Summary
Treatment options for locally advanced rectal cancer include chemotherapy, surgery, and radiation therapy. It is not known if adding oxaliplatin to capecitabine would increase the efficacy of chemotherapy for patients with locally advanced rectal cancer. This article reports the disease-free survival (DFS) results from the interim analysis of Chemotherapy and Radiation Therapy Before Surgery Followed by Capecitabine With or Without Oxaliplatin in Treating Patients With Locally Advanced Rectal Cancer [PETACC-6; NCT00766155].

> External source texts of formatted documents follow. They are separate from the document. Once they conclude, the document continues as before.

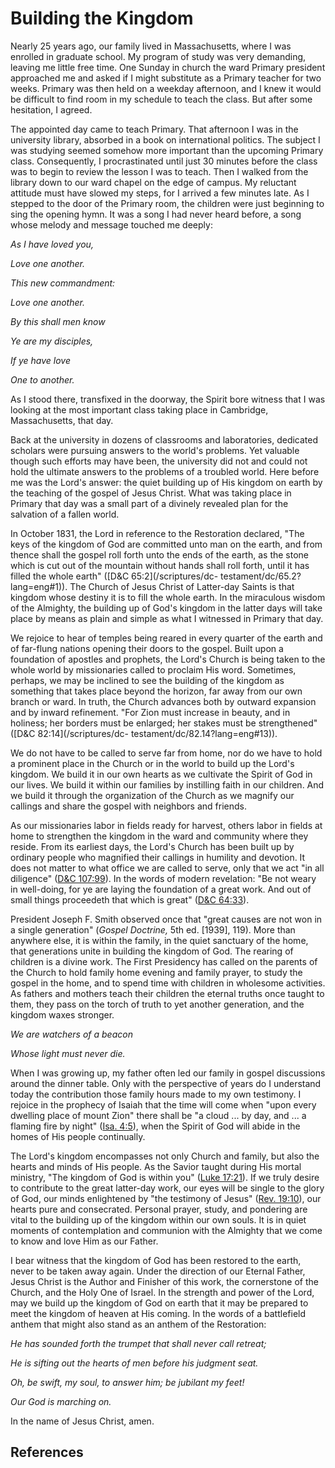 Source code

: # Building the Kingdom

Nearly 25 years ago, our family lived in Massachusetts, where I was enrolled
in graduate school. My program of study was very demanding, leaving me little
free time. One Sunday in church the ward Primary president approached me and
asked if I might substitute as a Primary teacher for two weeks. Primary was
then held on a weekday afternoon, and I knew it would be difficult to find
room in my schedule to teach the class. But after some hesitation, I agreed.

The appointed day came to teach Primary. That afternoon I was in the
university library, absorbed in a book on international politics. The subject
I was studying seemed somehow more important than the upcoming Primary class.
Consequently, I procrastinated until just 30 minutes before the class was to
begin to review the lesson I was to teach. Then I walked from the library down
to our ward chapel on the edge of campus. My reluctant attitude must have
slowed my steps, for I arrived a few minutes late. As I stepped to the door of
the Primary room, the children were just beginning to sing the opening hymn.
It was a song I had never heard before, a song whose melody and message
touched me deeply:

_As I have loved you,_

_Love one another._

_This new commandment:_

_Love one another._

_By this shall men know_

_Ye are my disciples,_

_If ye have love_

_One to another._

As I stood there, transfixed in the doorway, the Spirit bore witness that I
was looking at the most important class taking place in Cambridge,
Massachusetts, that day.

Back at the university in dozens of classrooms and laboratories, dedicated
scholars were pursuing answers to the world's problems. Yet valuable though
such efforts may have been, the university did not and could not hold the
ultimate answers to the problems of a troubled world. Here before me was the
Lord's answer: the quiet building up of His kingdom on earth by the teaching
of the gospel of Jesus Christ. What was taking place in Primary that day was a
small part of a divinely revealed plan for the salvation of a fallen world.

In October 1831, the Lord in reference to the Restoration declared, "The keys
of the kingdom of God are committed unto man on the earth, and from thence
shall the gospel roll forth unto the ends of the earth, as the stone which is
cut out of the mountain without hands shall roll forth, until it has filled
the whole earth" ([D&amp;C 65:2](/scriptures/dc-
testament/dc/65.2?lang=eng#1)). The Church of Jesus Christ of Latter-day
Saints is that kingdom whose destiny it is to fill the whole earth. In the
miraculous wisdom of the Almighty, the building up of God's kingdom in the
latter days will take place by means as plain and simple as what I witnessed
in Primary that day.

We rejoice to hear of temples being reared in every quarter of the earth and
of far-flung nations opening their doors to the gospel. Built upon a
foundation of apostles and prophets, the Lord's Church is being taken to the
whole world by missionaries called to proclaim His word. Sometimes, perhaps,
we may be inclined to see the building of the kingdom as something that takes
place beyond the horizon, far away from our own branch or ward. In truth, the
Church advances both by outward expansion and by inward refinement. "For Zion
must increase in beauty, and in holiness; her borders must be enlarged; her
stakes must be strengthened" ([D&amp;C 82:14](/scriptures/dc-
testament/dc/82.14?lang=eng#13)).

We do not have to be called to serve far from home, nor do we have to hold a
prominent place in the Church or in the world to build up the Lord's kingdom.
We build it in our own hearts as we cultivate the Spirit of God in our lives.
We build it within our families by instilling faith in our children. And we
build it through the organization of the Church as we magnify our callings and
share the gospel with neighbors and friends.

As our missionaries labor in fields ready for harvest, others labor in fields
at home to strengthen the kingdom in the ward and community where they reside.
From its earliest days, the Lord's Church has been built up by ordinary people
who magnified their callings in humility and devotion. It does not matter to
what office we are called to serve, only that we act "in all diligence"
([D&amp;C 107:99](/scriptures/dc-testament/dc/107.99?lang=eng#98)). In the
words of modern revelation: "Be not weary in well-doing, for ye are laying the
foundation of a great work. And out of small things proceedeth that which is
great" ([D&amp;C 64:33](/scriptures/dc-testament/dc/64.33?lang=eng#32)).

President Joseph F. Smith observed once that "great causes are not won in a
single generation" (_Gospel Doctrine,_ 5th ed. [1939], 119). More than
anywhere else, it is within the family, in the quiet sanctuary of the home,
that generations unite in building the kingdom of God. The rearing of children
is a divine work. The First Presidency has called on the parents of the Church
to hold family home evening and family prayer, to study the gospel in the
home, and to spend time with children in wholesome activities. As fathers and
mothers teach their children the eternal truths once taught to them, they pass
on the torch of truth to yet another generation, and the kingdom waxes
stronger.

_We are watchers of a beacon_

_Whose light must never die._

When I was growing up, my father often led our family in gospel discussions
around the dinner table. Only with the perspective of years do I understand
today the contribution those family hours made to my own testimony. I rejoice
in the prophecy of Isaiah that the time will come when "upon every dwelling
place of mount Zion" there shall be "a cloud ... by day, and ... a flaming fire by
night" ([Isa. 4:5](/scriptures/ot/isa/4.5?lang=eng#4)), when the Spirit of God
will abide in the homes of His people continually.

The Lord's kingdom encompasses not only Church and family, but also the hearts
and minds of His people. As the Savior taught during His mortal ministry, "The
kingdom of God is within you" ([Luke
17:21](/scriptures/nt/luke/17.21?lang=eng#20)). If we truly desire to
contribute to the great latter-day work, our eyes will be single to the glory
of God, our minds enlightened by "the testimony of Jesus" ([Rev.
19:10](/scriptures/nt/rev/19.10?lang=eng#9)), our hearts pure and consecrated.
Personal prayer, study, and pondering are vital to the building up of the
kingdom within our own souls. It is in quiet moments of contemplation and
communion with the Almighty that we come to know and love Him as our Father.

I bear witness that the kingdom of God has been restored to the earth, never
to be taken away again. Under the direction of our Eternal Father, Jesus
Christ is the Author and Finisher of this work, the cornerstone of the Church,
and the Holy One of Israel. In the strength and power of the Lord, may we
build up the kingdom of God on earth that it may be prepared to meet the
kingdom of heaven at His coming. In the words of a battlefield anthem that
might also stand as an anthem of the Restoration:

_He has sounded forth the trumpet that shall never call retreat;_

_He is sifting out the hearts of men before his judgment seat._

_Oh, be swift, my soul, to answer him; be jubilant my feet!_

_Our God is marching on._

In the name of Jesus Christ, amen.

## References

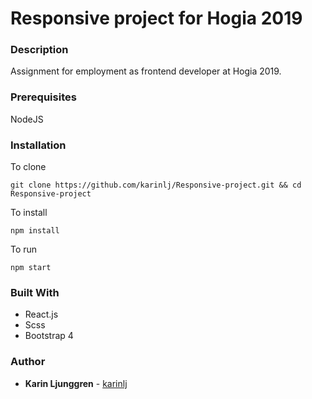 # Responsive project for Hogia 2019

### Description

Assignment for employment as frontend developer at Hogia 2019.

### Prerequisites

NodeJS

### Installation

To clone

`git clone https://github.com/karinlj/Responsive-project.git && cd Responsive-project`

To install

`npm install`

To run

`npm start`

### Built With
* React.js
* Scss
* Bootstrap 4

### Author
* **Karin Ljunggren** - [karinlj](https://github.com/karinlj)


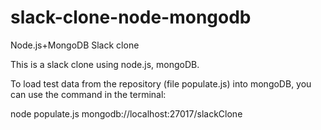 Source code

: # slack-clone-node-mongodb
Node.js+MongoDB Slack clone

This is a slack clone using node.js, mongoDB.

To load test data from the repository (file populate.js) into mongoDB, you can use the command in the terminal:

node populate.js mongodb://localhost:27017/slackClone

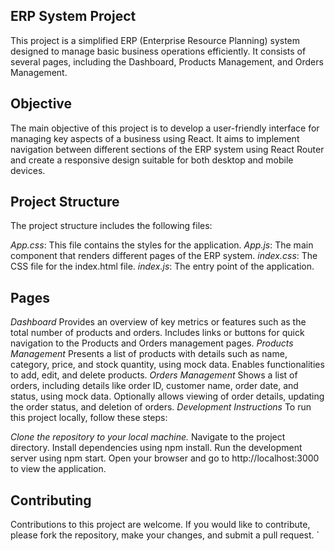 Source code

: ## ERP System Project

This project is a simplified ERP (Enterprise Resource Planning) system designed to manage basic business operations efficiently. It consists of several pages, including the Dashboard, Products Management, and Orders Management.

## Objective

The main objective of this project is to develop a user-friendly interface for managing key aspects of a business using React. It aims to implement navigation between different sections of the ERP system using React Router and create a responsive design suitable for both desktop and mobile devices.

## Project Structure

The project structure includes the following files:

_App.css_: This file contains the styles for the application.
_App.js_: The main component that renders different pages of the ERP system.
_index.css_: The CSS file for the index.html file.
_index.js_: The entry point of the application.

## Pages

_Dashboard_
Provides an overview of key metrics or features such as the total number of products and orders.
Includes links or buttons for quick navigation to the Products and Orders management pages.
_Products Management_
Presents a list of products with details such as name, category, price, and stock quantity, using mock data.
Enables functionalities to add, edit, and delete products.
_Orders Management_
Shows a list of orders, including details like order ID, customer name, order date, and status, using mock data.
Optionally allows viewing of order details, updating the order status, and deletion of orders.
_Development Instructions_
To run this project locally, follow these steps:

_Clone the repository to your local machine._
Navigate to the project directory.
Install dependencies using npm install.
Run the development server using npm start.
Open your browser and go to http://localhost:3000 to view the application.

## Contributing

Contributions to this project are welcome. If you would like to contribute, please fork the repository, make your changes, and submit a pull request.
`
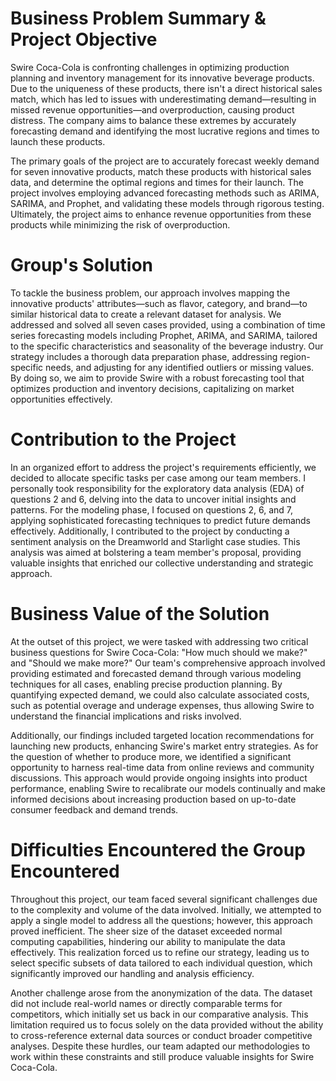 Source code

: # Business Problem Summary & Project Objective

Swire Coca-Cola is confronting challenges in optimizing production planning and inventory management for its innovative beverage products. Due to the uniqueness of these products, there isn't a direct historical sales match, which has led to issues with underestimating demand—resulting in missed revenue opportunities—and overproduction, causing product distress. The company aims to balance these extremes by accurately forecasting demand and identifying the most lucrative regions and times to launch these products.

The primary goals of the project are to accurately forecast weekly demand for seven innovative products, match these products with historical sales data, and determine the optimal regions and times for their launch. The project involves employing advanced forecasting methods such as ARIMA, SARIMA, and Prophet, and validating these models through rigorous testing. Ultimately, the project aims to enhance revenue opportunities from these products while minimizing the risk of overproduction.

# Group's Solution

To tackle the business problem, our approach involves mapping the innovative products' attributes—such as flavor, category, and brand—to similar historical data to create a relevant dataset for analysis. We addressed and solved all seven cases provided, using a combination of time series forecasting models including Prophet, ARIMA, and SARIMA, tailored to the specific characteristics and seasonality of the beverage industry. Our strategy includes a thorough data preparation phase, addressing region-specific needs, and adjusting for any identified outliers or missing values. By doing so, we aim to provide Swire with a robust forecasting tool that optimizes production and inventory decisions, capitalizing on market opportunities effectively.

# Contribution to the Project

In an organized effort to address the project's requirements efficiently, we decided to allocate specific tasks per case among our team members. I personally took responsibility for the exploratory data analysis (EDA) of questions 2 and 6, delving into the data to uncover initial insights and patterns. For the modeling phase, I focused on questions 2, 6, and 7, applying sophisticated forecasting techniques to predict future demands effectively. Additionally, I contributed to the project by conducting a sentiment analysis on the Dreamworld and Starlight case studies. This analysis was aimed at bolstering a team member's proposal, providing valuable insights that enriched our collective understanding and strategic approach.

# Business Value of the Solution

At the outset of this project, we were tasked with addressing two critical business questions for Swire Coca-Cola: "How much should we make?" and "Should we make more?" Our team's comprehensive approach involved providing estimated and forecasted demand through various modeling techniques for all cases, enabling precise production planning. By quantifying expected demand, we could also calculate associated costs, such as potential overage and underage expenses, thus allowing Swire to understand the financial implications and risks involved.

Additionally, our findings included targeted location recommendations for launching new products, enhancing Swire's market entry strategies. As for the question of whether to produce more, we identified a significant opportunity to harness real-time data from online reviews and community discussions. This approach would provide ongoing insights into product performance, enabling Swire to recalibrate our models continually and make informed decisions about increasing production based on up-to-date consumer feedback and demand trends.

# Difficulties Encountered the Group Encountered

Throughout this project, our team faced several significant challenges due to the complexity and volume of the data involved. Initially, we attempted to apply a single model to address all the questions; however, this approach proved inefficient. The sheer size of the dataset exceeded normal computing capabilities, hindering our ability to manipulate the data effectively. This realization forced us to refine our strategy, leading us to select specific subsets of data tailored to each individual question, which significantly improved our handling and analysis efficiency.

Another challenge arose from the anonymization of the data. The dataset did not include real-world names or directly comparable terms for competitors, which initially set us back in our comparative analysis. This limitation required us to focus solely on the data provided without the ability to cross-reference external data sources or conduct broader competitive analyses. Despite these hurdles, our team adapted our methodologies to work within these constraints and still produce valuable insights for Swire Coca-Cola.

- Gastrointestinal Cancers
- Reproductive Cancers Clinical Trials
- Gastrointestinal Cancers
- Reproductive Cancers Clinical Trials
Treatment options for locally advanced rectal cancer include chemotherapy, surgery, and radiation therapy. It is not known if adding oxaliplatin to capecitabine would increase the efficacy of chemotherapy for patients with locally advanced rectal cancer. Hans-Joachim Schmoll, MD, PhD, Martin Luther University Halle-Wittenberg, Halle, Germany, reported the disease-free survival (DFS) results from the interim analysis of Chemotherapy and Radiation Therapy Before Surgery Followed by Capecitabine With or Without Oxaliplatin in Treating Patients With Locally Advanced Rectal Cancer [PETACC-6; NCT00766155].
PETACC-6 is a randomized, Phase 3 trial to determine if the addition of oxaliplatin to preoperative oral fluoropyrimidine-based chemoradiation (CRT) followed by postoperative adjuvant fluoropyrimidine-based chemotherapy (CT) improves DFS in patients with locally advanced rectal adenocarcinoma [Schmoll HJ et al. Ann Oncol 2014 (abstr O-0017)]. PETACC-6 enrolled 1094 patients with rectal adenocarcinoma within 12 cm from the anal verge that was T3 or T4 and/or node-positive, nonmetastatic, and either resectable at the time of enrollment or expected to become resectable. Patients were randomly assigned 1:1 to receive 5 weeks of preoperative CRT with capecitabine, followed by 6 cycles of adjuvant CT with capecitabine (arm 1) or capecitabine plus oxaliplatin (arm 2) before and after surgery.
DFS was defined as the time from random assignment to the first event of loco-regional failure, distant failure, the appearance of a secondary cancer, or death. Unresectable tumors or distant metastases that were discovered at surgery were deemed failures at the time of surgery. To detect an increase in 3-year DFS with 80% power from 65% with capecitabine alone to 72% with capecitabine plus oxaliplatin (HR, .763) using a 2-sided alpha of 5%, 440 events were required; an interim analysis for early efficacy required 200 events.
Of the 547 patients in each arm, 543 in arm 1 and 528 in arm 2 began preoperative treatment (3 patients in arm 2 did not receive oxaliplatin); of these patients, 420 (77.3%) in arm 1 and 381 (72.6%) in arm 2 began postoperative chemotherapy per protocol. In arm 2, 45 patients (11.8%) did not receive postoperative oxaliplatin. Reasons for treatment discontinuation included progressive disease (3.9% in arm 1 vs 3.8% in arm 2), toxicity (7.7% vs 16.5%), complications of surgery (8.7% vs 9.1%), and patient refusal (5.9% vs 10.8%).
At the planned interim analysis, with a median follow-up of 31 months, there were 124 DFS events in arm 1 and 121 DFS events in arm 2 (adjusted HR, 1.036; 95% CI, 0.806 to 1.331; p = .781). The 3-year DFS in arm 1 was 74.5% (95% CI, 70.1% to 78.3%), which was higher than anticipated. The 3-year DFS in arm 2 was 73.9% (95% CI, 69.5% to 77.8%). The conditional power for the HR of 0.763 was only 7%. With 245 DFS events at 31 months of follow-up, another 2 years of follow-up is estimated for accumulation of the required 440 events.
At the interim analysis, adding oxaliplatin to preoperative capecitabine-based CRT and postoperative adjuvant CT did not result in a DFS benefit for patients with locally advanced rectal adenocarcinoma.